キミが刀を紅くした
俺は何事もなかったと言わんばかりの態度で新撰組の門を潜った。まず出会ったのは何も知らない隊士である。俺の仲間、一番隊の面々は俺が仕事から帰ったと思ったらしく、おかえりなさいと一言声をかけてくれた。
土方さんは。
「沖田さんは副長の隊には入ってなかったんですね。てっきり島原にいるんだとばかり思ってましたけど」
「土方さんはまだ帰ってないんで?」
「えぇ、大仕事だと出ていきましたから」
大和屋の旦那を捕らえること、か。
土方さんはどんな顔で戻ってくるのだろうか。また俺を見てどんな顔をするのか。考えるだけで面白く恐ろしい。俺は欠伸を一つして頓所の奥にある廊へ歩いた。道中、俺を止める人は一人としていなかったのは幸いだ。
「沖田さん、もしかして瀬川さんに?」
見張りをしていた隊士が眉を下げて俺に近付いてきた。
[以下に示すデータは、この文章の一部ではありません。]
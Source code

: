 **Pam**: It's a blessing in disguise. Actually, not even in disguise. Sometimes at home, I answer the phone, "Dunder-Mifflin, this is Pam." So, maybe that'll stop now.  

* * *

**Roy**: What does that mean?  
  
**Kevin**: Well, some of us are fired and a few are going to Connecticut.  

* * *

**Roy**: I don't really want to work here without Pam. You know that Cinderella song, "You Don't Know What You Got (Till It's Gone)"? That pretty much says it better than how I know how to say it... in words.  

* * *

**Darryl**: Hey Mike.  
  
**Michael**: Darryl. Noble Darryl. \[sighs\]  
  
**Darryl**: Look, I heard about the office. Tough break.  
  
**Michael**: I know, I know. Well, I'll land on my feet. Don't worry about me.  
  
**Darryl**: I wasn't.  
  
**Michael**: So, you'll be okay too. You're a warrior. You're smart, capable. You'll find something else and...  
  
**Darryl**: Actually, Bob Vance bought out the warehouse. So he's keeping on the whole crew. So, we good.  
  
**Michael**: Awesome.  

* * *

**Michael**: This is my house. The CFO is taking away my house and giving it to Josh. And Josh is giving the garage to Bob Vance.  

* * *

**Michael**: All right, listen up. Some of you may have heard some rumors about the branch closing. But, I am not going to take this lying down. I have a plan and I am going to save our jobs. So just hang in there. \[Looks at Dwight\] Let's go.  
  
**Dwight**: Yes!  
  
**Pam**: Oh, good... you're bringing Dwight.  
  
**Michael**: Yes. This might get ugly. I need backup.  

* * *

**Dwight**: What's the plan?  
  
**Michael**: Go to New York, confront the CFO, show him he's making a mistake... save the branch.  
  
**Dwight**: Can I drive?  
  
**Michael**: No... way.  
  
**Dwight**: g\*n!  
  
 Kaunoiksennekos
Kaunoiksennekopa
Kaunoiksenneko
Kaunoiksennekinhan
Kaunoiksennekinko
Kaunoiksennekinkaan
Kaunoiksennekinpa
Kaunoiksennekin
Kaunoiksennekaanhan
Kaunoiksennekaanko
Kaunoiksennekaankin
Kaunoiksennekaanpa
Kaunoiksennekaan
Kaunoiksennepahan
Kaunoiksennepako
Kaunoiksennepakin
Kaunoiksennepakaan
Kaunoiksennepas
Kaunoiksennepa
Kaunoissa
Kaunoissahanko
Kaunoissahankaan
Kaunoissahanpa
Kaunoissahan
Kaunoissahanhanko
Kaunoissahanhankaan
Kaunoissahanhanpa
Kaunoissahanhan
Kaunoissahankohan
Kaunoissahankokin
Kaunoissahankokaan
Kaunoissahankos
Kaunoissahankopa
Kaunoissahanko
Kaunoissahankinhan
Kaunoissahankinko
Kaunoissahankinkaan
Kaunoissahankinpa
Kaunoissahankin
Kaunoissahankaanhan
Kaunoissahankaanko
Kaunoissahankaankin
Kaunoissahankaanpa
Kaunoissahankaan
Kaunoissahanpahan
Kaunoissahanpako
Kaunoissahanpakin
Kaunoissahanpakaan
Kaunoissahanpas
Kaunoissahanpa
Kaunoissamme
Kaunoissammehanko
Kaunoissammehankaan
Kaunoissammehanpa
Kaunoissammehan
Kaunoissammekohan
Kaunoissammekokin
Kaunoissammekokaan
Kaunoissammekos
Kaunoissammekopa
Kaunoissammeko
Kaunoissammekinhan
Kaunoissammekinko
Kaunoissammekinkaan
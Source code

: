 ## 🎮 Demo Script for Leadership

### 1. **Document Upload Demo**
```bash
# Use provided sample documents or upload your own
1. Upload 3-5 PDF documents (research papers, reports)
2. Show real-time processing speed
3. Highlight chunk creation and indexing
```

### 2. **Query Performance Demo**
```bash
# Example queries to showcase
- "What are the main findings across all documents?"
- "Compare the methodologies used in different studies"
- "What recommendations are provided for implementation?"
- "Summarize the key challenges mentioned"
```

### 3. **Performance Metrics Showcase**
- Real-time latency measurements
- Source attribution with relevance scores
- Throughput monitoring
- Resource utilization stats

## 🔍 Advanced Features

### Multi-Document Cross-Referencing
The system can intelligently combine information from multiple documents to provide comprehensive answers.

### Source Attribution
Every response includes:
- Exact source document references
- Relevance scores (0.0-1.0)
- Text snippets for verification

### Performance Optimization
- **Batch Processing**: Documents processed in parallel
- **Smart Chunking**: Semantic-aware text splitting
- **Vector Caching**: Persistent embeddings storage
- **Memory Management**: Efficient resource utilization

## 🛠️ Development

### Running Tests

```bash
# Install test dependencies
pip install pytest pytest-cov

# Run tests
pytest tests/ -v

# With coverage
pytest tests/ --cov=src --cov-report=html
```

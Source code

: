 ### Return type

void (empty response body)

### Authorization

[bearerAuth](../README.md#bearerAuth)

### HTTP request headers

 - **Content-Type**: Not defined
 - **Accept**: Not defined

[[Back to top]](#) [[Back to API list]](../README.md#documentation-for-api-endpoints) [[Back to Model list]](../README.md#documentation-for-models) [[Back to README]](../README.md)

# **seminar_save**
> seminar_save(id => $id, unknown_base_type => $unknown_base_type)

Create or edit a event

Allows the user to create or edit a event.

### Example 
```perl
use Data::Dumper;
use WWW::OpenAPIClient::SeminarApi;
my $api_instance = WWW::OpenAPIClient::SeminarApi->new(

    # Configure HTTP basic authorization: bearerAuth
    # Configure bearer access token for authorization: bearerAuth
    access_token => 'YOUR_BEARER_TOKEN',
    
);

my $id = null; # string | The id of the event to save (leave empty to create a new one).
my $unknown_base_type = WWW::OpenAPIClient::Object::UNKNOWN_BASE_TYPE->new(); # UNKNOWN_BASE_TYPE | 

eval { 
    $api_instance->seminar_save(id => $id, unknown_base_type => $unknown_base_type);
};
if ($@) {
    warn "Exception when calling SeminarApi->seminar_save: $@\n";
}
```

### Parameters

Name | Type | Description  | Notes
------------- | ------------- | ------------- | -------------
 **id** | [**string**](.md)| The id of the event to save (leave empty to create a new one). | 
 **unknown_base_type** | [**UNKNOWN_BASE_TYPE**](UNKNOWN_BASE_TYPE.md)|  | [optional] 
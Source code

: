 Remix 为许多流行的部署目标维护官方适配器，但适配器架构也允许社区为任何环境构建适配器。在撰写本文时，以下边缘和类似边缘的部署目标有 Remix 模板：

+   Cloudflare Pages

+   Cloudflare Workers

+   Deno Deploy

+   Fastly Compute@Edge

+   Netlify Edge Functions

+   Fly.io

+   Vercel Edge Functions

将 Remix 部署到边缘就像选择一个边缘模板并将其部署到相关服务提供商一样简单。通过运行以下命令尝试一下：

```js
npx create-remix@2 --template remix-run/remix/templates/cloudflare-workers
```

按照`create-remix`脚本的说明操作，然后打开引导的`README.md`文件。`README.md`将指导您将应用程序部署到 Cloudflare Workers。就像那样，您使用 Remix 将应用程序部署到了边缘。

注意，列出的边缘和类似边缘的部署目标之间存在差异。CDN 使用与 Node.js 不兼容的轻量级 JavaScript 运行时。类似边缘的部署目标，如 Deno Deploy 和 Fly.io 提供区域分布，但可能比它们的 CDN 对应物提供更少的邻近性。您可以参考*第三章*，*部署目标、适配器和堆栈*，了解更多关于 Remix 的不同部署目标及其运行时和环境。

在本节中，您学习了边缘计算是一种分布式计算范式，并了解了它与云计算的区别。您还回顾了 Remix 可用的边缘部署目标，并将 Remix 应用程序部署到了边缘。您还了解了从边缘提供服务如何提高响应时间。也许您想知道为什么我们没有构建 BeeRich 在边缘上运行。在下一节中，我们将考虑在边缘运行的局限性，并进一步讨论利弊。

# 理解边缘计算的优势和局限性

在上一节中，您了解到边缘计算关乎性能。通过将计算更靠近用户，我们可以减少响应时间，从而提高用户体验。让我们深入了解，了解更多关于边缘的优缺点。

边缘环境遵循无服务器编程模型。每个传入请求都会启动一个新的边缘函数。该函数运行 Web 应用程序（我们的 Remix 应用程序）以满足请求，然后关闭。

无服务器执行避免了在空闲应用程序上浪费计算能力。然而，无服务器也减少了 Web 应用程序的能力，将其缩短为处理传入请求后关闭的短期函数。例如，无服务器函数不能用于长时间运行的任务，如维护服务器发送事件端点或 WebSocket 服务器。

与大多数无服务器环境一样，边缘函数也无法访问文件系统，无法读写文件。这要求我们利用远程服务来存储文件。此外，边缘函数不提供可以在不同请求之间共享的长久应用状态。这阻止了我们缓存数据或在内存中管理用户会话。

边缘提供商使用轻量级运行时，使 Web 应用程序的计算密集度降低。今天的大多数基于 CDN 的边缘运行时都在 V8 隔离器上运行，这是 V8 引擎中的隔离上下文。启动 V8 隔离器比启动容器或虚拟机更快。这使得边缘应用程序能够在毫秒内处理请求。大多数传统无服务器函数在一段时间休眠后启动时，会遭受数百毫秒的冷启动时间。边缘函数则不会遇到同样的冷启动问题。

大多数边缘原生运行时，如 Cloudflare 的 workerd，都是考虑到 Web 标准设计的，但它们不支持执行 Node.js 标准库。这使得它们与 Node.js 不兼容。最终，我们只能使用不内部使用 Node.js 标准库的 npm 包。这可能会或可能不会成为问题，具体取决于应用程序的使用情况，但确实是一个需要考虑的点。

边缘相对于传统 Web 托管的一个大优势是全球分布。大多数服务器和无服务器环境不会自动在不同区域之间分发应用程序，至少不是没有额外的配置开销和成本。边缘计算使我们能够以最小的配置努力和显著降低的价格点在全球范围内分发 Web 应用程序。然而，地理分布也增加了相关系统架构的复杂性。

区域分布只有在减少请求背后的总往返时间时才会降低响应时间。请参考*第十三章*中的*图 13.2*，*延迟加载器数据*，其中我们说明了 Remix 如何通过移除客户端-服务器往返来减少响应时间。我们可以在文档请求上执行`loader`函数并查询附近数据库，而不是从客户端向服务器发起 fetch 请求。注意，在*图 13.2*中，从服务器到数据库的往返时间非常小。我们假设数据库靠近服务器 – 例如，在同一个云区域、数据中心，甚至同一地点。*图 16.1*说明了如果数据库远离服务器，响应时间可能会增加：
俺は少し黙り込んでからため息をつく。瀬川の兄さんと俺が仲良くしていたのは皆が知っている。隊士は黙って道を開けてくれた。俺は小さく礼を言って通る。
独房の一番奥に、兄さんはいた。
「ここに入るのは二度目ですね、兄さん」
「……沖田さん?」
「こんにちは」
平然と挨拶をすると瀬川の兄さんは悲しそうに眉を下げて微笑んだ。これが死を覚悟した人の顔か。なんだ、いつもと変わらない。
「どうしてここに?」
「どうしてって、俺は新撰組の一番隊長ですよ。ここにいて不思議な話がありますか」
「あぁ、そうでしたね」
「それで、兄さんこそどうしてここに?」
「大和屋が死ぬ気だと聞いたので」
「服部の兄さんから?」
「いえ。徳川の」
「──まさか、将軍ですか」
「はい。沖田さんと中村殿と別れてから、服部殿と対峙していたのですが──そこに現れたのが慶喜殿で。まあ色々あったんですが」
なぜ将軍が。
「そこで彼から大和屋が死んで全てを被ったまま終わらせようとしていると聞きました。俺はそれを黙って見過ごす事は出来ませんし、かと言って大和屋を止める手段は見つからなかったので。代わりに死のうかと」
「――あっさりしてますね」
「まあ元々考えるのは嫌いですし」
「だからって。怖くないんですか」
「現実味がないので今は怖くありませんよ」
兄さんはにこりと笑った。俺はその笑顔を見て寒気を覚える。彼は死ぬ為に生きたと言わんばかりに満足そうな笑みを浮かべていたからだ。怖いと言うか、奇妙だった。
しかし俺の頭はすぐに違う方へ動く。
徳川の旦那はどうしてわざわざ瀬川の兄さんに伝えたんだ。大和屋の旦那が死ぬと言う作戦を。そんな事伝えて、彼に何の特が発生すると言うのだろうか――否。そうか。
「兄さん、今後、紅椿に対する事で新撰組に口を割っちゃいけませんよ。せめて俺か大和屋の旦那と次出会うまでは絶対に」
「沖田さんはまたどこかへ?」
「俺はしばらく新撰組に居ますよ。偵察ですからね。いいですか、俺たちは瀬川の兄さんを易々と殺す気はありませんからね」
瀬川の兄さんに会釈をして俺は自分の部屋へ向かった。大和屋の旦那に報告しなければいけない。俺たちがまだ、徳川の旦那の手のひらで踊らされていると言うことを。